Para Tukang Cerita (1)

On Selasa, 07 Juni 2011 / By Gavrila Ramona Menayang / Reply
"Kamu beli buku apa?"

"Ini."

"'The BFG'... Apa tuh BFG?"

"'Big Friendly Giant', Pa."

"Hmm..." alisnya mengernyit sedikit. "'...oleh Roald Dahl, seorang pengarang buku anak-anak dari Norwegia... Raksasa...'"

Aku sudah tahu apa yang akan dia bilang selanjutnya.

"Ah, Mike. Nggak usahlah beli gini-ginian..." ia mengembalikan buku itu ke raknya lalu menepuk kepalaku pelan. "Sini, saya kasih lihat buku yang bagus."

Kami berjalan beberapa meter.

"Ini... Nah!" ia menunjukkan sebuah buku yang ukurannya mirip majalah kepadaku. "'Sains untuk Pemula'! Atau... Nah! Ini bagus, nih: '85 Eksperimen Sains Belakang Rumah'. Ini aja, ya? Menarik, nih."
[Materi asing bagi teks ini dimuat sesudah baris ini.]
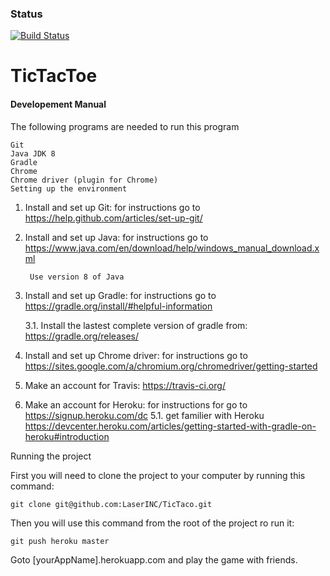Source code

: ### Status
[![Build Status](https://travis-ci.org/LaserINC/TicTaco.svg?branch=development_master)](https://travis-ci.org/LaserINC/TicTaco)

TicTacToe
=========
#### Developement Manual

The following programs are needed to run this program

	Git
	Java JDK 8
	Gradle
	Chrome
	Chrome driver (plugin for Chrome)
	Setting up the environment

1. Install and set up Git: for instructions go to https://help.github.com/articles/set-up-git/

2. Install and set up Java: for instructions go to https://www.java.com/en/download/help/windows_manual_download.xml

		Use version 8 of Java

3. Install and set up Gradle: for instructions go to https://gradle.org/install/#helpful-information

	3.1. Install the lastest complete version of gradle from: https://gradle.org/releases/

4. Install and set up Chrome driver: for instructions go to https://sites.google.com/a/chromium.org/chromedriver/getting-started 

5. Make an account for Travis: https://travis-ci.org/

6. Make an account for Heroku: for instructions for go to https://signup.heroku.com/dc 5.1. get familier with Heroku https://devcenter.heroku.com/articles/getting-started-with-gradle-on-heroku#introduction

Running the project

First you will need to clone the project to your computer by running this command:

	git clone git@github.com:LaserINC/TicTaco.git

Then you will use this command from the root of the project ro run it:

    git push heroku master

Goto [yourAppName].herokuapp.com and play the game with friends.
Aku mengambil '85 Eksperimen Sains Belakang Rumah' dari tangannya.

"Banyak gambarnya, full-color... dan yang penting, Mike, ini berguna!" Ia tersenyum kepadaku, lalu mengernyitkan mukanya sedikit. "Buku-buku fantasi seperti tadi lebih baik dikurangi saja, Mike. Ini lebih bagus. Gimana?"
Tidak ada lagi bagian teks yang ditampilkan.